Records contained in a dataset
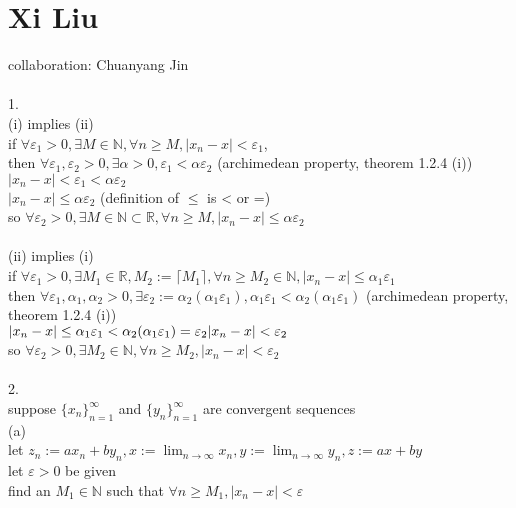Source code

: \documentclass[12pt, border = 4pt, multi]{article} %
\begin{document}
\section*{Xi Liu}
collaboration: Chuanyang Jin\\
\\
1.\\
(i) implies (ii)\\
if $\forall \varepsilon_1 > 0, \exists M \in \mathbb{N}, \forall n \geq M, |x_n - x| < \varepsilon_1$,\\
then $\forall \varepsilon_1, \varepsilon_2 > 0, \exists \alpha > 0, \varepsilon_1 < \alpha \varepsilon_2$ (archimedean property, theorem 1.2.4 (i))\\
$|x_n - x| < \varepsilon_1 < \alpha \varepsilon_2$\\
$|x_n - x| \leq \alpha\varepsilon_2$ (definition of $\leq$ is < or =)\\
so $\forall \varepsilon_2 > 0, \exists M \in \mathbb{N} \subset \mathbb{R}, \forall n \geq M, |x_n - x| \leq \alpha\varepsilon_2$\\
\\
(ii) implies (i)\\
if $\forall \varepsilon_1 > 0, \exists M_1 \in \mathbb{R}, M_2 := \lceil M_1 \rceil, \forall n \geq M_2 \in \mathbb{N}, |x_n - x| \leq \alpha_1\varepsilon_1$\\
then $\forall \varepsilon_1, \alpha_1, \alpha_2 > 0, \exists \varepsilon_2 := \alpha_2(\alpha_1\varepsilon_1), \alpha_1\varepsilon_1 < \alpha_2(\alpha_1 \varepsilon_1)$ (archimedean property, theorem 1.2.4 (i))\\
$|x_n - x| \leq \alpha_1\varepsilon_1 < \alpha_2(\alpha_1\varepsilon_1) = \varepsilon_2\\
|x_n - x| < \varepsilon_2$\\
so $\forall \varepsilon_2 > 0, \exists M_2 \in \mathbb{N}, \forall n \geq M_2, |x_n - x| < \varepsilon_2$\\
\\
2.\\
suppose $\{x_n\}_{n = 1} ^ {\infty}$ and $\{y_n\}_{n = 1} ^ {\infty}$ are convergent sequences\\
(a)\\
let $z_n := ax_n + by_n, x := \lim_{n \rightarrow \infty} x_n, y := \lim_{n \rightarrow \infty} y_n, z := ax + by$\\
let $\varepsilon > 0$ be given\\
find an $M_1 \in \mathbb{N}$ such that $\forall n \geq M_1, |x_n - x| < \varepsilon$\\
\end{document}
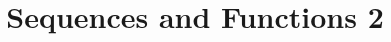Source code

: \documentclass[a4paper]{article}
\title{Sequences and Functions 2}
\begin{document}
    \maketitle
    \pagebreak
    \tableofcontents
    \pagebreak

    
    
    
    
    
    
    
    
\end{document}
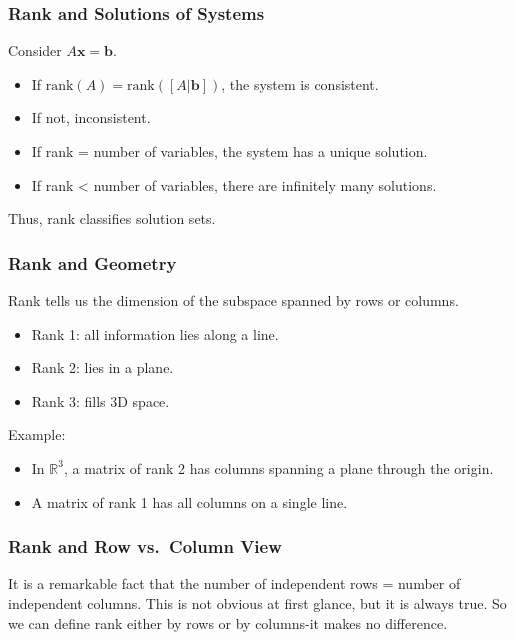 \documentclass[
  letterpaper,
  DIV=11,
  numbers=noendperiod]{scrreprt}
\providecommand{\tightlist}{%
  \setlength{\itemsep}{0pt}\setlength{\parskip}{0pt}}
\begin{document}
\subsubsection{Rank and Solutions of
Systems}\label{rank-and-solutions-of-systems}

Consider \(A\mathbf{x} = \mathbf{b}\).

\begin{itemize}
\tightlist
\item
  If \(\text{rank}(A) = \text{rank}([A|\mathbf{b}])\), the system is
  consistent.
\item
  If not, inconsistent.
\item
  If rank = number of variables, the system has a unique solution.
\item
  If rank \textless{} number of variables, there are infinitely many
  solutions.
\end{itemize}

Thus, rank classifies solution sets.

\subsubsection{Rank and Geometry}\label{rank-and-geometry}

Rank tells us the dimension of the subspace spanned by rows or columns.

\begin{itemize}
\tightlist
\item
  Rank 1: all information lies along a line.
\item
  Rank 2: lies in a plane.
\item
  Rank 3: fills 3D space.
\end{itemize}

Example:

\begin{itemize}
\tightlist
\item
  In \(\mathbb{R}^3\), a matrix of rank 2 has columns spanning a plane
  through the origin.
\item
  A matrix of rank 1 has all columns on a single line.
\end{itemize}

\subsubsection{Rank and Row vs.~Column
View}\label{rank-and-row-vs.-column-view}

It is a remarkable fact that the number of independent rows = number of
independent columns. This is not obvious at first glance, but it is
always true. So we can define rank either by rows or by columns-it makes
no difference.
\end{document}
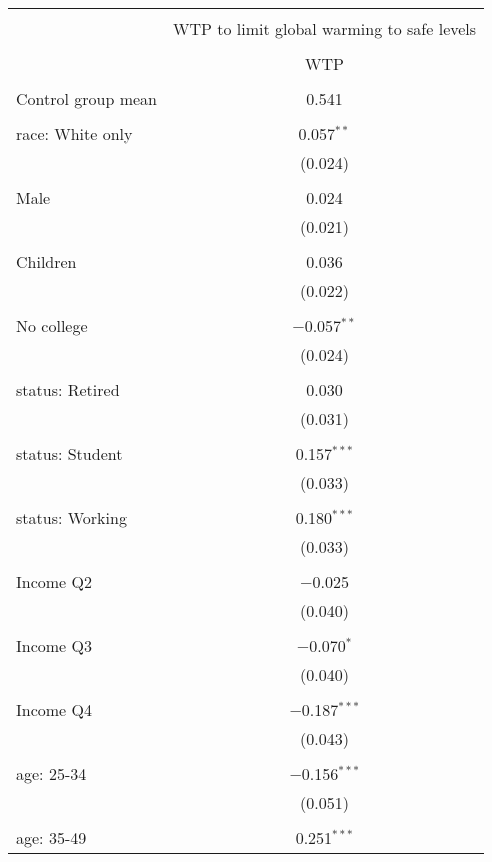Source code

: 
\begin{tabular}{@{\extracolsep{5pt}}lc} 
\\[-1.8ex]\hline 
\hline \\[-1.8ex] 
 & \multicolumn{1}{c}{WTP to limit global warming to safe levels} \\ 
\cline{2-2} 
\\[-1.8ex] & WTP \\ 
\hline \\[-1.8ex] 
 Control group mean & 0.541  \\ \hline \\[-1.8ex] race: White only & 0.057$^{**}$ \\ 
  & (0.024) \\ 
  & \\ 
 Male & 0.024 \\ 
  & (0.021) \\ 
  & \\ 
 Children & 0.036 \\ 
  & (0.022) \\ 
  & \\ 
 No college & $-$0.057$^{**}$ \\ 
  & (0.024) \\ 
  & \\ 
 status: Retired & 0.030 \\ 
  & (0.031) \\ 
  & \\ 
 status: Student & 0.157$^{***}$ \\ 
  & (0.033) \\ 
  & \\ 
 status: Working & 0.180$^{***}$ \\ 
  & (0.033) \\ 
  & \\ 
 Income Q2 & $-$0.025 \\ 
  & (0.040) \\ 
  & \\ 
 Income Q3 & $-$0.070$^{*}$ \\ 
  & (0.040) \\ 
  & \\ 
 Income Q4 & $-$0.187$^{***}$ \\ 
  & (0.043) \\ 
  & \\ 
 age: 25-34 & $-$0.156$^{***}$ \\ 
  & (0.051) \\ 
  & \\ 
 age: 35-49 & 0.251$^{***}$ \\ 

\end{tabular}
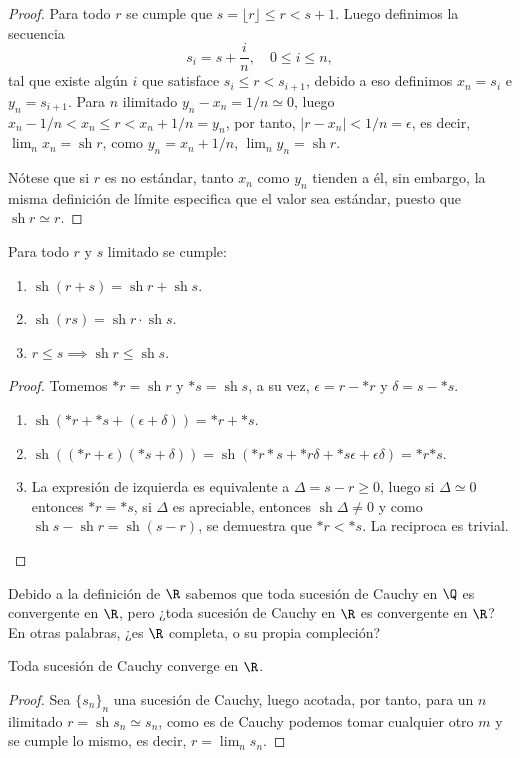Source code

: \documentclass[11pt,oneside,a4paper]{book}
\DeclareMathOperator{\sh}{sh}
\begin{document}
\begin{proof}
Para todo $r$ se cumple que $s=\lfloor r\rfloor\leq r\lt s+1$. Luego definimos la secuencia
$$s_i=s+\frac{i}{n},\quad 0\leq i\leq n,$$
tal que existe algún $i$ que satisface $s_i\leq r\lt s_{i+1}$, debido a eso definimos $x_n=s_i$ e $y_n=s_{i+1}$. Para $n$ ilimitado $y_n-x_n=1/n\simeq 0$, luego $x_n-1/n\lt x_n\leq r\lt x_n+1/n=y_n$, por tanto, $|r-x_n|\lt1/n=\epsilon$, es decir, $\lim_n x_n=\sh r$, como $y_n=x_n+1/n$, $\lim_n y_n=\sh r$.

Nótese que si $r$ es no estándar, tanto $x_n$ como $y_n$ tienden a él, sin embargo, la misma definición de límite especifica que el valor sea estándar, puesto que $\sh r\simeq r$.
\end{proof}
\begin{thm}
Para todo $r$ y $s$ limitado se cumple:
\begin{enumerate}[$a$)]
\item $\sh(r+s)=\sh r+\sh s$.
\item $\sh(rs)=\sh r\cdot\sh s$.
\item $r\leq s\implies\sh r\leq\sh s$.
\end{enumerate}
\end{thm}
\begin{proof}
Tomemos $*r=\sh r$ y $*s=\sh s$, a su vez, $\epsilon=r-*r$ y $\delta=s-*s$.
\begin{enumerate}[$a$)]
\item $\sh(*r+*s+(\epsilon+\delta))=*r+*s$.
\item $\sh((*r+\epsilon)(*s+\delta))=\sh(*r*s+*r\delta+*s\epsilon+\epsilon\delta)={*r}{*s}$.
\item La expresión de izquierda es equivalente a $\Delta=s-r\geq 0$, luego si $\Delta\simeq 0$ entonces $*r=*s$, si $\Delta$ es apreciable, entonces $\sh\Delta\neq 0$ y como $\sh s-\sh r=\sh(s-r)$, se demuestra que $*r\lt*s$. La reciproca es trivial.
\end{enumerate}
\end{proof}
Debido a la definición de $\R$ sabemos que toda sucesión de Cauchy en $\Q$ es convergente en $\R$, pero ¿toda sucesión de Cauchy en $\R$ es convergente en $\R$? En otras palabras, ¿es $\R$ completa, o su propia compleción?
\begin{thm}[Compleción de $\R$]
Toda sucesión de Cauchy converge en $\R$.
\end{thm}
\begin{proof}
Sea $\{s_n\}_n$ una sucesión de Cauchy, luego acotada, por tanto, para un $n$ ilimitado $r=\sh s_n\simeq s_n$, como es de Cauchy podemos tomar cualquier otro $m$ y se cumple lo mismo, es decir, $r=\lim_n s_n$.
\end{proof}
\end{document}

(What the exercise asks) Show every line from the entries above in which the word "definimos" appears.

(Task solution)
Para todo $r$ se cumple que $s=\lfloor r\rfloor\leq r\lt s+1$. Luego definimos la secuencia
tal que existe algún $i$ que satisface $s_i\leq r\lt s_{i+1}$, debido a eso definimos $x_n=s_i$ e $y_n=s_{i+1}$. Para $n$ ilimitado $y_n-x_n=1/n\simeq 0$, luego $x_n-1/n\lt x_n\leq r\lt x_n+1/n=y_n$, por tanto, $|r-x_n|\lt1/n=\epsilon$, es decir, $\lim_n x_n=\sh r$, como $y_n=x_n+1/n$, $\lim_n y_n=\sh r$.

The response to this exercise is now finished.